With a corporation, the business is treated as a separate entity with limited liability. A corporation is owned by shareholders and is designed for perpetual existence. It's mandatory to prepare bylaws that will govern how the corporation operates. A professional corporation, where allowed, will also provide some limited personal liability for shareholders. There is a drawback if you opt for a professional corporation in California, as the liability protection does not cover acts related to professional malpractice. The liability limitation is designed to protect from issues like a slip and fall at the office, for example.

For tax purposes, a corporation is taxed on its profits and then shareholders are taxed when dividends are distributed. If it meets certain criteria, a traditional corporation can elect to be taxed as an S corporation, which passes income and losses through to its shareholders.

There are more strict guidelines with a corporation, and the state tax board usually assesses an annual fee for maintaining one.
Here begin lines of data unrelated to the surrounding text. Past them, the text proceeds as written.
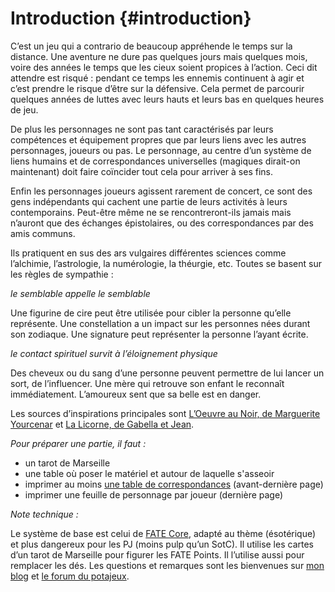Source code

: # Introduction {#introduction}

C’est un jeu qui a contrario de beaucoup appréhende le temps sur la distance. Une aventure ne dure pas quelques jours mais quelques mois, voire des années le temps que les cieux soient propices à l’action. Ceci dit attendre est risqué : pendant ce temps les ennemis continuent à agir et c’est prendre le risque d’être sur la défensive. Cela permet de parcourir quelques années de luttes avec leurs hauts et leurs bas en quelques heures de jeu.

De plus les personnages ne sont pas tant caractérisés par leurs compétences et équipement propres que par leurs liens avec les autres personnages, joueurs ou pas. Le personnage, au centre d’un système de liens humains et de correspondances universelles (magiques dirait-on maintenant) doit faire coïncider tout cela pour arriver à ses fins.

Enfin les personnages joueurs agissent rarement de concert, ce sont des gens indépendants qui cachent une partie de leurs activités à leurs contemporains. Peut-être même ne se rencontreront-ils jamais mais n’auront que des échanges épistolaires, ou des correspondances par des amis communs.

Ils pratiquent en sus des ars vulgaires différentes sciences comme l’alchimie, l’astrologie, la numérologie, la théurgie, etc. Toutes se basent sur les règles de sympathie :

_le semblable appelle le semblable_

Une figurine de cire peut être utilisée pour cibler la personne qu’elle représente. Une constellation a un impact sur les personnes nées durant son zodiaque. Une signature peut représenter la personne l’ayant écrite.

_le contact spirituel survit à l’éloignement physique_

Des cheveux ou du sang d’une personne peuvent permettre de lui lancer un sort, de l’influencer. Une mère qui retrouve son enfant le reconnaît immédiatement. L’amoureux sent que sa belle est en danger.

Les sources d’inspirations principales sont [L’Oeuvre au Noir, de Marguerite Yourcenar](http://fr.wikipedia.org/wiki/L%27%C5%92uvre_au_noir) et [La Licorne, de Gabella et Jean](http://fr.wikipedia.org/wiki/La_Licorne_%28bande_dessin%C3%A9e%29).

_Pour préparer une partie, il faut :_

*   un tarot de Marseille
*   une table où poser le matériel et autour de laquelle s&#039;asseoir
*   imprimer au moins [une table de correspondances](correspondances.md) (avant-dernière page)
*   imprimer une feuille de personnage par joueur (dernière page)

_Note technique :_

Le système de base est celui de [FATE Core](http://fate-srd.com/fate-core/basics), adapté au thème (ésotérique) et plus dangereux pour les PJ (moins pulp qu’un SotC). Il utilise les cartes d’un tarot de Marseille pour figurer les FATE Points. Il l’utilise aussi pour remplacer les dés. Les questions et remarques sont les bienvenues sur [mon blog](https://imrryran.wordpress.com/) et [le forum du potajeux](http://lepotajeux.assoc.co/t4-l-oeuvre-au-rouge).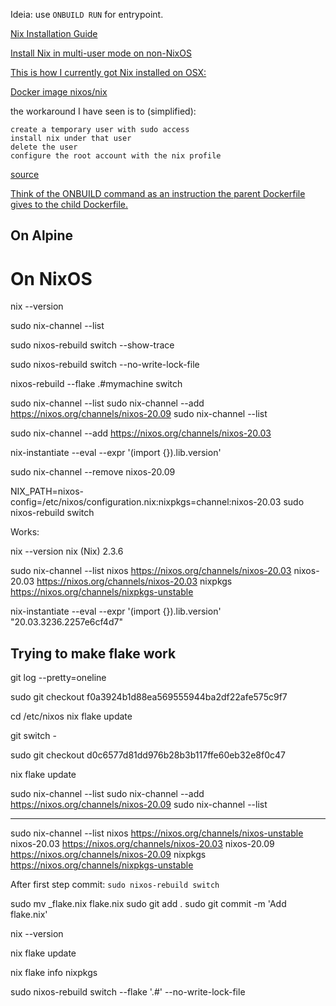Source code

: 

Ideia: use `ONBUILD RUN` for entrypoint.

[Nix Installation Guide](https://nixos.wiki/wiki/Nix_Installation_Guide)

[Install Nix in multi-user mode on non-NixOS](https://nixos.wiki/wiki/Install_Nix_in_multi-user_mode_on_non-NixOS)


[This is how I currently got Nix installed on OSX:](https://github.com/NixOS/nix/issues/697)



[Docker image nixos/nix](https://hub.docker.com/r/nixos/nix/dockerfile)

the workaround I have seen is to (simplified):

    create a temporary user with sudo access
    install nix under that user
    delete the user
    configure the root account with the nix profile
[source](https://www.gitmemory.com/issue/NixOS/nix/1559/531690854)



[Think of the ONBUILD command as an instruction the parent Dockerfile gives to the child Dockerfile.](https://docs.docker.com/develop/develop-images/dockerfile_best-practices/#onbuild)

## On Alpine


# On NixOS


nix --version

sudo nix-channel --list

sudo nixos-rebuild switch --show-trace

sudo nixos-rebuild switch --no-write-lock-file

nixos-rebuild --flake .#mymachine switch


sudo nix-channel --list
sudo nix-channel --add https://nixos.org/channels/nixos-20.09
sudo nix-channel --list

sudo nix-channel --add https://nixos.org/channels/nixos-20.03

nix-instantiate --eval --expr '(import <nixpkgs> {}).lib.version'

sudo nix-channel --remove nixos-20.09

NIX_PATH=nixos-config=/etc/nixos/configuration.nix:nixpkgs=channel:nixos-20.03 sudo nixos-rebuild switch



Works:

nix --version
nix (Nix) 2.3.6

sudo nix-channel --list
nixos https://nixos.org/channels/nixos-20.03
nixos-20.03 https://nixos.org/channels/nixos-20.03
nixpkgs https://nixos.org/channels/nixpkgs-unstable

nix-instantiate --eval --expr '(import <nixpkgs> {}).lib.version'
"20.03.3236.2257e6cf4d7"


## Trying to make flake work 

git log --pretty=oneline

sudo git checkout f0a3924b1d88ea569555944ba2df22afe575c9f7

cd /etc/nixos
nix flake update

git switch -

sudo git checkout d0c6577d81dd976b28b3b117ffe60eb32e8f0c47

nix flake update

sudo nix-channel --list
sudo nix-channel --add https://nixos.org/channels/nixos-20.09
sudo nix-channel --list

----

sudo nix-channel --list
nixos https://nixos.org/channels/nixos-unstable
nixos-20.03 https://nixos.org/channels/nixos-20.03
nixos-20.09 https://nixos.org/channels/nixos-20.09
nixpkgs https://nixos.org/channels/nixpkgs-unstable


After first step commit:
`sudo nixos-rebuild switch`

sudo mv _flake.nix flake.nix
sudo git add .
sudo git commit -m 'Add flake.nix'

nix --version

nix flake update


nix flake info nixpkgs

sudo nixos-rebuild switch --flake '.#' --no-write-lock-file


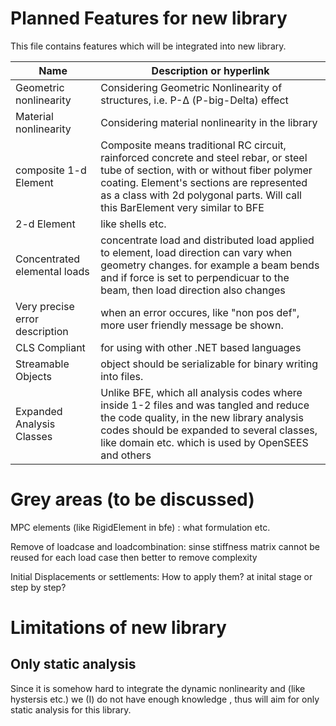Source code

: ﻿# Planned Features for new library
This file contains features which will be integrated into new library.

Name|Description or hyperlink|
--- | --- |
Geometric nonlinearity | Considering Geometric Nonlinearity of structures, i.e. P-Δ (P-big-Delta) effect
Material nonlinearity | Considering material nonlinearity in the library
composite 1-d Element | Composite means traditional RC circuit, rainforced concrete and steel rebar, or steel tube of section, with or without fiber polymer coating. Element's sections are represented as a class with 2d polygonal parts. Will call this BarElement very similar to BFE
2-d Element | like shells etc.
Concentrated elemental loads | concentrate load and distributed load applied to element, load direction can vary when geometry changes. for example a beam bends and if force is set to perpendicuar to the beam, then load direction also changes
Very precise error description | when an error occures, like "non pos def", more user friendly message be shown.
CLS Compliant | for using with other .NET based languages
Streamable Objects | object should be serializable for binary writing into files.
Expanded Analysis Classes | Unlike BFE, which all analysis codes where inside 1-2 files and was tangled and reduce the code quality, in the new library analysis codes should be expanded to several classes, like domain etc. which is used by OpenSEES and others

# Grey areas (to be discussed)

MPC elements (like RigidElement in bfe) : what formulation etc.

Remove of loadcase and loadcombination: sinse stiffness matrix cannot be reused for each load case then better to remove complexity

Initial Displacements or settlements: How to apply them? at inital stage or step by step?


# Limitations of new library

## Only static analysis
Since it is somehow hard to integrate the dynamic nonlinearity and (like hystersis etc.) we (I) do not have enough knowledge , thus will aim for only static analysis for this library.
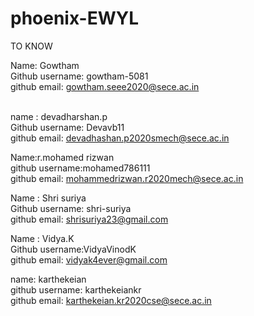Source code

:# phoenix-EWYL
TO KNOW


Name: Gowtham <br>
Github username: gowtham-5081<br>
github email: gowtham.seee2020@sece.ac.in<br><br>

name : devadharshan.p <br>
Github username: Devavb11<br>
github email: devadhashan.p2020smech@sece.ac.in<br>

Name:r.mohamed rizwan <br>
github username:mohamed786111<br>
github email: mohammedrizwan.r2020mech@sece.ac.in<br>

Name : Shri suriya <br>
Github username: shri-suriya<br>
github email: shrisuriya23@gmail.com<br>

Name : Vidya.K <br>
Github username:VidyaVinodK<br>
github email: vidyak4ever@gmail.com<br>

name: karthekeian<br>
github username: karthekeiankr<br>
github email: karthekeian.kr2020cse@sece.ac.in <br>





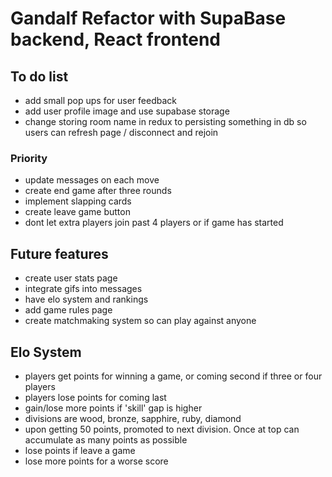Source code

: # Gandalf Refactor with SupaBase backend, React frontend

## To do list
- add small pop ups for user feedback
- add user profile image and use supabase storage
- change storing room name in redux to persisting something in db so users can refresh page / disconnect and rejoin


### Priority
- update messages on each move
- create end game after three rounds
- implement slapping cards
- create leave game button
- dont let extra players join past 4 players or if game has started

## Future features
- create user stats page
- integrate gifs into messages
- have elo system and rankings
- add game rules page
- create matchmaking system so can play against anyone


## Elo System
- players get points for winning a game, or coming second if three or four players
- players lose points for coming last
- gain/lose more points if 'skill' gap is higher
- divisions are wood, bronze, sapphire, ruby, diamond
- upon getting 50 points, promoted to next division. Once at top can accumulate as many points as possible
- lose points if leave a game
- lose more points for a worse score


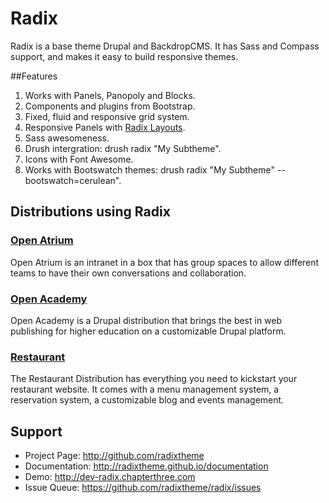 # Radix

Radix is a base theme Drupal and BackdropCMS. It has Sass and Compass support, and makes it easy to build responsive themes.

##Features

1. Works with Panels, Panopoly and Blocks.
2. Components and plugins from Bootstrap.
3. Fixed, fluid and responsive grid system.
4. Responsive Panels with [Radix Layouts](http://drupal.org/project/radix_layouts).
5. Sass awesomeness.
6. Drush intergration: drush radix "My Subtheme".
7. Icons with Font Awesome.
8. Works with Bootswatch themes: drush radix "My Subtheme" --bootswatch=cerulean".

## Distributions using Radix

### [Open Atrium](http://openatrium.com/)
Open Atrium is an intranet in a box that has group spaces to allow different teams to have their own conversations and collaboration.

### [Open Academy](http://drupal.org/project/openacademy)
Open Academy is a Drupal distribution that brings the best in web publishing for higher education on a customizable Drupal platform.

### [Restaurant](http://drupal.org/project/restaurant)
The Restaurant Distribution has everything you need to kickstart your restaurant website. It comes with a menu management system, a reservation system, a customizable blog and events management.

## Support

* Project Page:   http://github.com/radixtheme
* Documentation:  http://radixtheme.github.io/documentation
* Demo:           http://dev-radix.chapterthree.com
* Issue Queue:    https://github.com/radixtheme/radix/issues

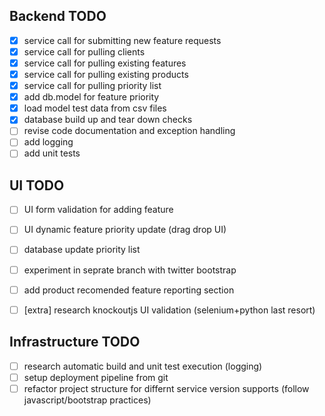 Backend TODO
----
- [x] service call for submitting new feature requests
- [x] service call for pulling clients
- [x] service call for pulling existing features
- [x] service call for pulling existing products
- [x] service call for pulling priority list
- [x] add db.model for feature priority 
- [x] load model test data from csv files
- [x] database build up and tear down checks
- [ ] revise code documentation and exception handling
- [ ] add logging
- [ ] add unit tests

UI TODO
-------
- [ ] UI form validation for adding feature
- [ ] UI dynamic feature priority update (drag drop UI)
- [ ] database update priority list
- [ ] experiment in seprate branch with twitter bootstrap
- [ ] add product recomended feature reporting section
- [ ] [extra] research knockoutjs UI validation (selenium+python last resort)


Infrastructure TODO
-------------------
- [ ] research automatic build and unit test execution (logging)
- [ ] setup deployment pipeline from git
- [ ] refactor project structure for differnt service version supports (follow javascript/bootstrap practices)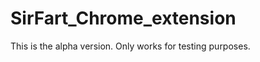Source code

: SirFart_Chrome_extension
========================

This is the alpha version. Only works for testing purposes.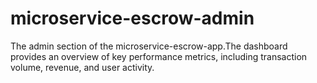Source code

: # microservice-escrow-admin
The admin section of the microservice-escrow-app.The dashboard provides an overview of key performance metrics, including transaction volume, revenue, and user activity.
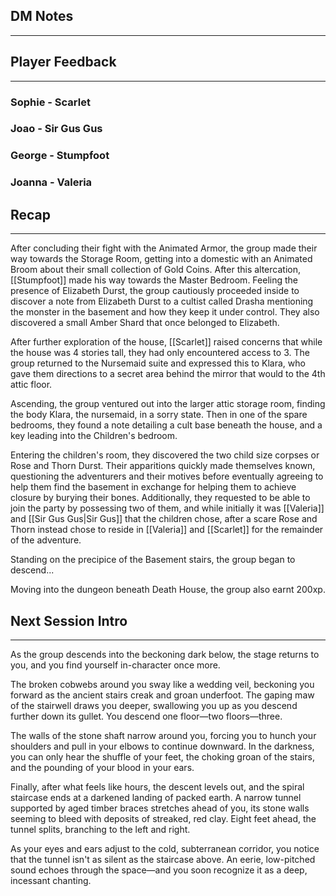 ## DM Notes
---

## Player Feedback
---
### Sophie - Scarlet

### Joao - Sir Gus Gus
### George - Stumpfoot
### Joanna - Valeria
## Recap
---
After concluding their fight with the Animated Armor, the group made their way towards the Storage Room, getting into a domestic with an Animated Broom about their small collection of Gold Coins. After this altercation, [[Stumpfoot]] made his way towards the Master Bedroom. Feeling the presence of Elizabeth Durst, the group cautiously proceeded inside to discover a note from Elizabeth Durst to a cultist called Drasha mentioning the monster in the basement and how they keep it under control. They also discovered a small Amber Shard that once belonged to Elizabeth.

After further exploration of the house, [[Scarlet]] raised concerns that while the house was 4 stories tall, they had only encountered access to 3. The group returned to the Nursemaid suite and expressed this to Klara, who gave them directions to a secret area behind the mirror that would to the 4th attic floor.

Ascending, the group ventured out into the larger attic storage room, finding the body Klara, the nursemaid, in a sorry state. Then in one of the spare bedrooms, they found a note detailing a cult base beneath the house, and a key leading into the Children's bedroom.

Entering the children's room, they discovered the two child size corpses or Rose and Thorn Durst. Their apparitions quickly made themselves known, questioning the adventurers and their motives before eventually agreeing to help them find the basement in exchange for helping them to achieve closure by burying their bones. Additionally, they requested to be able to join the party by possessing two of them, and while initially it was [[Valeria]] and [[Sir Gus Gus|Sir Gus]] that the children chose, after a scare Rose and Thorn instead chose to reside in [[Valeria]] and [[Scarlet]] for the remainder of the adventure.

Standing on the precipice of the Basement stairs, the group began to descend...

Moving into the dungeon beneath Death House, the group also earnt 200xp.
## Next Session Intro
---
As  the group descends into the beckoning dark below, the stage returns to you, and you find yourself in-character once more.

The broken cobwebs around you sway like a wedding veil, beckoning you forward as the ancient stairs creak and groan underfoot. The gaping maw of the stairwell draws you deeper, swallowing you up as you descend further down its gullet. You descend one floor—two floors—three.

The walls of the stone shaft narrow around you, forcing you to hunch your shoulders and pull in your elbows to continue downward. In the darkness, you can only hear the shuffle of your feet, the choking groan of the stairs, and the pounding of your blood in your ears.
 
Finally, after what feels like hours, the descent levels out, and the spiral staircase ends at a darkened landing of packed earth. A narrow tunnel supported by aged timber braces stretches ahead of you, its stone walls seeming to bleed with deposits of streaked, red clay. Eight feet ahead, the tunnel splits, branching to the left and right.

As your eyes and ears adjust to the cold, subterranean corridor, you notice that the tunnel isn't as silent as the staircase above. An eerie, low-pitched sound echoes through the space—and you soon recognize it as a deep, incessant chanting. 
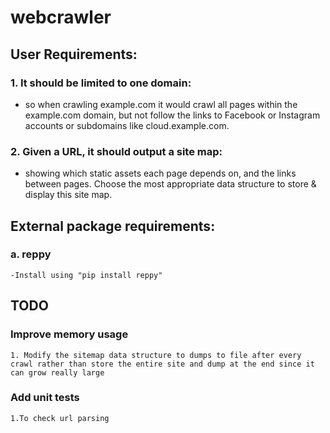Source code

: # webcrawler 

## User Requirements:
### 1. It should be limited to one domain:
- so when crawling example.com it would crawl all pages within the example.com domain,
  but not follow the links to Facebook or Instagram accounts or subdomains like cloud.example.com. 

### 2. Given a URL, it should output a site map:
- showing which static assets each page depends on, and the links between pages.
  Choose the most appropriate data structure to store & display this site map.

## External package requirements:
### a. reppy
    -Install using "pip install reppy" 
## TODO
### Improve memory usage
    1. Modify the sitemap data structure to dumps to file after every crawl rather than store the entire site and dump at the end since it can grow really large
### Add unit tests
    1.To check url parsing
Steps to Incorporate a Law Firm

  1. Pick a name.
  2. Prepare and file your Articles of Incorporation with the applicable secretary of state.
  3. Prepare a corporate records book where you will store important documents like meeting minutes, bylaws, and any additional stock certificates.
  4. Write your bylaws, which needs to include certain clauses for a law corporation that covers how to sell and transfer corporate stock. The reason for this is nonlawyers cannot own a corporation that engages in the practice of law.
  5. Appoint corporate directors. For a solo attorney, this individual would be the president, secretary, and treasurer. For two or more attorneys, the duties can be split.
  6. Hold your first board meeting and take minutes.
  7. Appoint officers, which is done at your initial board meeting.
  8. File a notice of stock transaction form, which must be filed by a new corporation within 15 days after the initial sale of securities.
  9. Issue stock. Remember that attorneys cannot be partners with non-attorneys, so it must contain a transfer restriction.
  10. Register with the state bar.

You must also maintain your corporation by holding regular meetings. Additionally, you must keep ongoing financial records. If you fail to adhere to the rules for a corporation, you will not be able to take advantage of the benefits and liability protections afforded by a corporate structure.